[Opening RECORDS PROVIDED section]

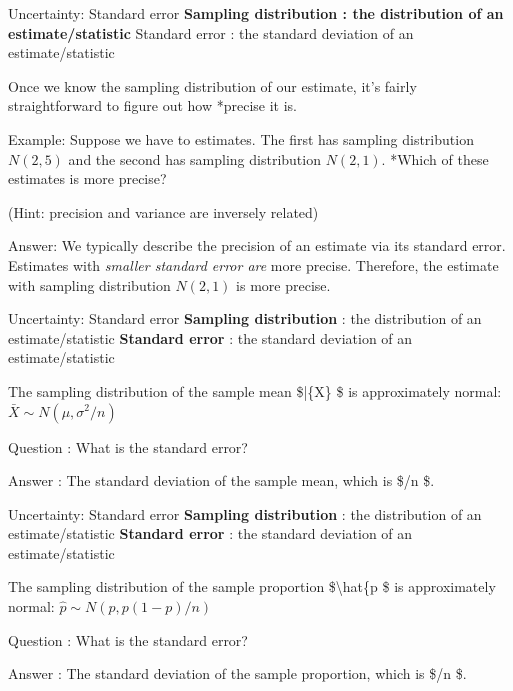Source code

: \documentclass[
  ignorenonframetext,
]{beamer}
\begin{document}
\begin{frame}{Uncertainty: Standard error}
\protect\hypertarget{uncertainty-standard-error}{}
\textbf{Sampling distribution : the distribution of an
estimate/statistic }Standard error : the standard deviation of an
estimate/statistic

Once we know the sampling distribution of our estimate, it's fairly
straightforward to figure out how *precise it is.

Example: Suppose we have to estimates. The first has sampling
distribution \(N(2, 5)\) and the second has sampling distribution
\(N(2, 1)\). *Which of these estimates is more precise?

\small (Hint: precision and variance are inversely related) \pause

\normalsize Answer: We typically describe the precision of an estimate
via its standard error. Estimates with \emph{smaller standard error are
}more precise. Therefore, the estimate with sampling distribution
\(N(2, 1)\) is more precise.
\end{frame}

\begin{frame}{Uncertainty: Standard error}
\protect\hypertarget{uncertainty-standard-error-1}{}
\textbf{Sampling distribution} : the distribution of an
estimate/statistic \textbf{Standard error} : the standard deviation of
an estimate/statistic

The sampling distribution of the sample mean \$\bar\{X\} \$ is
approximately normal: \(\bar{X } \sim N(\mu, \sigma^2/n)\)

Question : What is the standard error?

Answer : The standard deviation of the sample mean, which is
\$/n \$.
\end{frame}

\begin{frame}{Uncertainty: Standard error}
\protect\hypertarget{uncertainty-standard-error-2}{}
\textbf{Sampling distribution} : the distribution of an
estimate/statistic \textbf{Standard error} : the standard deviation of
an estimate/statistic

The sampling distribution of the sample proportion
\$\textbackslash hat\{p \$ is approximately normal:
\(\hat{p} \sim N(p, p(1-p)/n)\)

Question : What is the standard error?

Answer : The standard deviation of the sample proportion, which is
\$/n \$.
\end{frame}
\end{document}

[Closing RECORDS PROVIDED section]

#### YOUR GOAL:
Exactly as they stand, set down all of the entries above, minus every picture.

#### EXPECTED OUTPUT:
Source code

: \documentclass[
  ignorenonframetext,
]{beamer}
\begin{document}
\begin{frame}{Uncertainty: Standard error}
\protect\hypertarget{uncertainty-standard-error}{}
\textbf{Sampling distribution : the distribution of an
estimate/statistic }Standard error : the standard deviation of an
estimate/statistic

Once we know the sampling distribution of our estimate, it's fairly
straightforward to figure out how *precise it is.

Example: Suppose we have to estimates. The first has sampling
distribution \(N(2, 5)\) and the second has sampling distribution
\(N(2, 1)\). *Which of these estimates is more precise?

\small (Hint: precision and variance are inversely related) \pause

\normalsize Answer: We typically describe the precision of an estimate
via its standard error. Estimates with \emph{smaller standard error are
}more precise. Therefore, the estimate with sampling distribution
\(N(2, 1)\) is more precise.
\end{frame}

\begin{frame}{Uncertainty: Standard error}
\protect\hypertarget{uncertainty-standard-error-1}{}
\textbf{Sampling distribution} : the distribution of an
estimate/statistic \textbf{Standard error} : the standard deviation of
an estimate/statistic

The sampling distribution of the sample mean \$\bar\{X\} \$ is
approximately normal: \(\bar{X } \sim N(\mu, \sigma^2/n)\)

Question : What is the standard error?

Answer : The standard deviation of the sample mean, which is
\$/n \$.
\end{frame}

\begin{frame}{Uncertainty: Standard error}
\protect\hypertarget{uncertainty-standard-error-2}{}
\textbf{Sampling distribution} : the distribution of an
estimate/statistic \textbf{Standard error} : the standard deviation of
an estimate/statistic

The sampling distribution of the sample proportion
\$\textbackslash hat\{p \$ is approximately normal:
\(\hat{p} \sim N(p, p(1-p)/n)\)

Question : What is the standard error?

Answer : The standard deviation of the sample proportion, which is
\$/n \$.
\end{frame}
\end{document}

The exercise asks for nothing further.